Inching Our Way Towards Peace and War

Someday we may have peace in the Middle East. In the future, and not necessarily in our generation. It may happen gradually so that no one really notices the swing of the pendulum or it may happen noticeably because of some event or series of events. Think of what a game-changer it was in 1979 when Anwar Sadat made his short plane ride from Cairo to Tel Aviv to openly recognize Israel. Given the previous years of animosities in the whole Arab world toward Israel, this was indeed an historical turning point.

However, there is a caveat. Will we get to such a turn of history before the destruction of the Israeli state?  As abhorrent and as hard as that is to think about, we need to be realistic.

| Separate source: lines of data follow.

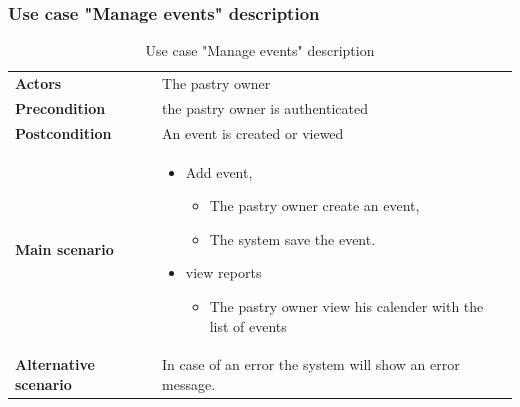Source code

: \documentclass[12pt,a4paper]{report}
\begin{document}
	\subsubsection*{Use case "Manage events" description}
	\begin{table}[H]
		\begin{center}
			\captionsetup[table]{skip=10pt}
			\caption{Use case "Manage events" description}
			\setlength\doublerulesep{0.5pt}
			\begin{tabular}{|  p{5cm}|  p{9cm}|}
				\rowcolor{LightCyan}
				
				\hline
				\multicolumn{2}{c}{Use case "Manage events"}\\
				\hline
				
				\textbf{Actors} &                        
				The pastry owner
				\\ \hline
				
				\textbf{Precondition} &                        
				the pastry owner is authenticated
				\\ \hline
				\textbf{Postcondition} &                        
				An event is created or viewed
				\\ \hline
				
				\textbf{Main scenario} &                        
				\begin{itemize}
					\item Add event,
					\begin{itemize}
						\item The pastry owner create an event,
						\item The system save the event.
					\end{itemize}
					\item view reports
					
					\begin{itemize}
						\item The pastry owner view his calender with the list of events
					\end{itemize}
				\end{itemize}
				\\ \hline
				
				\textbf{Alternative scenario} &                        
				In case of an error the system will show an error message.
				\\ \hline
				
				
			\end{tabular}
			
		\end{center}
		
	\end{table}
\end{document}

The Holocaust should have made it crystal clear that Jews and Judaism are vulnerable even in a modern world.
Iran with nuclear weapons, even with only the mere threat of their use, would force the realignment of the system of allegiances and frames of action which could, if not outright destroy Israel, lead to her world-wide isolation and dismemberment. And if Israel were lucky enough to survive this, then she would have to live as a pariah state, an historically untenable situation in the long run.
Aside from the dangers to Israel present in the mere threat of nuclear annihilation, there is the actual use of such nuclear weapons. Most governments follow a rationalist path of thinking, but Iran, and its minions such as Hezbollah and Hamas, are different. Following the thoughts of the great Middle East scholars such as Bernard Lewis, it is entirely conceivable that Iran would actually use nuclear weapons against Israel without provocation from the Jewish state. Israel knows this and has stated that they cannot allow Iran to get them. In fact, they have vowed that Iran cannot be allowed to get them and if the US will not stop Iran, then Israel will have to stop Iran. This situation can lead to a most undesirable war.

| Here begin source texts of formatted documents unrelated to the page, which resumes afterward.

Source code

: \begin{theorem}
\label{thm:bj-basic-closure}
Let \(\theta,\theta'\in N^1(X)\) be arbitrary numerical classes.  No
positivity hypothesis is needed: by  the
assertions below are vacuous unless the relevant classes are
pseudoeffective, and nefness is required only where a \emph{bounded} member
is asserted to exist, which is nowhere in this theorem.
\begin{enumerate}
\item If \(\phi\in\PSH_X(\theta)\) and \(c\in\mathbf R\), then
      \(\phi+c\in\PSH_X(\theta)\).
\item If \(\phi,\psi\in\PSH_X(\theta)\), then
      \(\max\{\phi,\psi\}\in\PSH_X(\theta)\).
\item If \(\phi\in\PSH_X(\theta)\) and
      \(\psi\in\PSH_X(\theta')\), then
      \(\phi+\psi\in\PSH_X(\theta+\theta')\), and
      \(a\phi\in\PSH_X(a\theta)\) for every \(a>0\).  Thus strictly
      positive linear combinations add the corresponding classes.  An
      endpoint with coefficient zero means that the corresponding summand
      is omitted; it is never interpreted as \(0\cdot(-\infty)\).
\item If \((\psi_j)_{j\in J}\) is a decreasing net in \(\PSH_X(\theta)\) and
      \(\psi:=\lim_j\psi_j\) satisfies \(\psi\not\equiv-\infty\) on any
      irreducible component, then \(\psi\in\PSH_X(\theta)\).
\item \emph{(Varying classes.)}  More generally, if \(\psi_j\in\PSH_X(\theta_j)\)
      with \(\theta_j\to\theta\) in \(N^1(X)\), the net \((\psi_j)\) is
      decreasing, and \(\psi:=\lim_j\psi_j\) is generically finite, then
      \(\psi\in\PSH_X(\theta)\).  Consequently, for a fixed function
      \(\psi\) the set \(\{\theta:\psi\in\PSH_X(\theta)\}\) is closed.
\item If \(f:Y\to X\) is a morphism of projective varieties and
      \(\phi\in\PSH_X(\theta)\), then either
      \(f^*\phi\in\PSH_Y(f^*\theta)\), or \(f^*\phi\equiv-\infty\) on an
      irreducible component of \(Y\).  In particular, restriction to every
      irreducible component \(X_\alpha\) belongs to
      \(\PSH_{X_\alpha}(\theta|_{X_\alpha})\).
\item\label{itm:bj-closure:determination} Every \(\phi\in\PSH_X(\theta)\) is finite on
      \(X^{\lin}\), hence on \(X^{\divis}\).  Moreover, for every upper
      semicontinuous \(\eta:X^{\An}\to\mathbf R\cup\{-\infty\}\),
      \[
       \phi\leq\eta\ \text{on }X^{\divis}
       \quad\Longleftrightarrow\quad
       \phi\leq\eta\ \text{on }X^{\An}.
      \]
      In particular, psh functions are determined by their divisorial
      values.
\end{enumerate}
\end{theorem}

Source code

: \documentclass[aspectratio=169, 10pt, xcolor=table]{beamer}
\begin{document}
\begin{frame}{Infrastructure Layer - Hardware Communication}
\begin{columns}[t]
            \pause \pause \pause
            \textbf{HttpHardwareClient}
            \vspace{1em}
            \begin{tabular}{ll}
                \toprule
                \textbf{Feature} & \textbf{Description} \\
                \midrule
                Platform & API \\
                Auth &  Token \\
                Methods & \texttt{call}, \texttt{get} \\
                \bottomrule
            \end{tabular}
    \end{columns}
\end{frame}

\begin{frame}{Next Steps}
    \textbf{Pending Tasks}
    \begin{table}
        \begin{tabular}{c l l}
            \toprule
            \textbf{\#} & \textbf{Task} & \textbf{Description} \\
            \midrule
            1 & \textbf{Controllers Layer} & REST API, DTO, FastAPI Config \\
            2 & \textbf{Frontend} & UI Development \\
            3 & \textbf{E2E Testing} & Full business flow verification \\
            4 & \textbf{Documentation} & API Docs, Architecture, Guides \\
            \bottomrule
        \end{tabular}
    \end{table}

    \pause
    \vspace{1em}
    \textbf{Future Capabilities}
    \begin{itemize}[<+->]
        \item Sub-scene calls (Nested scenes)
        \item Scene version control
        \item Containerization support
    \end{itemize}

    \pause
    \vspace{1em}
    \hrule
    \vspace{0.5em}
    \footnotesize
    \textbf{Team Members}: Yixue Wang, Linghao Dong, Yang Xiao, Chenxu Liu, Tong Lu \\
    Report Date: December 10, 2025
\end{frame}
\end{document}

Then there are the regional and religious ambitions of the Iranian theocratic state which motivates its ambition to dominate the Middle East and eventually the world. Iran does not conceive of an Israel in such a world, and only sees a future for the United States as an entity subordinate to Iranian religious and political domination. Like Hitler and the Nazis, it is an ideologically driven state with a megalomaniacal ambition and unwavering determination.

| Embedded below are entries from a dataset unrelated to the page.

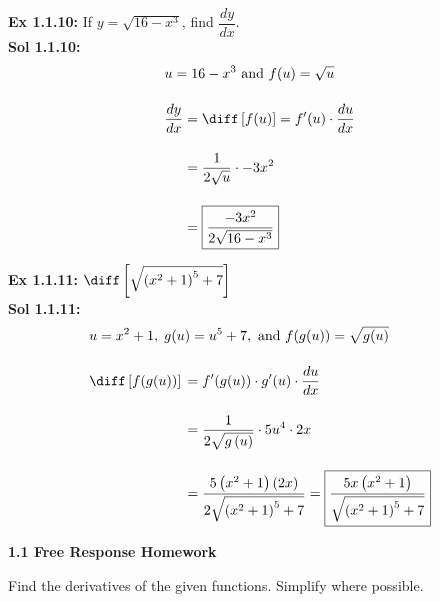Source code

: \textbf{Ex 1.1.10:} If $y = \sqrt{16 - x^3}$, find $\dfrac{dy}{dx}$. \\[11pt]
\textbf{Sol 1.1.10:} \begin{align*}
    & u = 16 - x^3 \text{ and } f(u) = \sqrt{u} \\[11pt]
    & \dfrac{dy}{dx} \begin{aligned}[t]
        & = \diff \left[f(u)\right] = f'(u) \cdot \dfrac{du}{dx} \\[11pt] 
        & = \dfrac{1}{2\sqrt{u}} \cdot -3x^2 \\[11pt]
        & = \boxed{\dfrac{-3x^2}{2\sqrt{16 - x^3}}}
    \end{aligned}
\end{align*} 

\textbf{Ex 1.1.11:} $\diff \left[\sqrt{\left(x^2 + 1\right)^5 + 7}\right]$ \\[11pt]
\textbf{Sol 1.1.11:}\begin{align*}
    & u = x^2 + 1, \; g(u) = u^5 + 7, \text{ and } f(g(u)) = \sqrt{g(u)} \\[11pt]
    & \diff \left[f(g(u))\right] \begin{aligned}[t]
        & = f'(g(u)) \cdot g'(u) \cdot \dfrac{du}{dx} \\[11pt]
        & = \dfrac{1}{2\sqrt{g\left(u\right)}} \cdot 5u^4 \cdot 2x \\[11pt]
        & = \dfrac{5\left(x^2 + 1\right)(2x)}{2\sqrt{\left(x^2 + 1\right)^5 + 7}} = \boxed{\dfrac{5x\left(x^2 + 1\right)}{\sqrt{\left(x^2 + 1\right)^5 + 7}}}
    \end{aligned}
\end{align*}

\newpage

\textbf{\large{1.1 Free Response Homework}} \par

Find the derivatives of the given functions. Simplify where possible. \par

 \\[11pt]
 \\[11pt]
 \\[11pt]
 \\[11pt]
 \\[11pt]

We would find a similar analysis is applicable to the promotion of Islamic Radicalism. Another Middle East scholar, Daniel Pipes, has written of the difference between what he calls soft jihad and hard jihad. Al Qaeda is hard jihad, but the Muslim Brotherhood is soft jihad. Both seek the creation of a world-wide caliphate and the imposition of Sharia Law as the governing law of each nation, but they differ in strategy and tactics,  in how to get there.
Jews cannot live as a free people in such a state of affairs, and neither can Israel.
Soft jihad is a way of gradually introducing loyal and organized forces representing the radical Islamic agenda and ideology into the West. It seeks to avoid direct confrontation by introducing measures meant to seem innocuous and even in line with the Western way of life. It seeks to use the Western precepts such as diversity and freedom of religion to advance its goals. Under such Western precepts, for instance, it sought to build the mosque near Ground Zero, which was to be called the Cordoba Mosque, a reference to one of the earliest Muslim conquests in Europe. Could it therefore be a signal to Muslims, not understood by Westerners, of the capabilities of the Islamic radicals to fight and win against the West? In other words, it was supposed to induce a strengthening of Islamist jihad by demonstrating the weakness of the West to stop a mosque, even at Ground Zero, and the growing strength of the Uuma, the lands of Muslim rule and domination.
None of this would happen organically, by itself, except that the radicals are organized and dedicated to such a strategy and have the backing of large sections of even moderate Muslims, partly due to their fear of the radicals. Let me say this again: the Islamic radicals are organized into cadres and are deliberately infiltrating and undermining the West. So far the radicals have been going from victory to victory, all over the western world, even though we have had a few instances of victory ourselves, including the taking out of Osama Bin Laden.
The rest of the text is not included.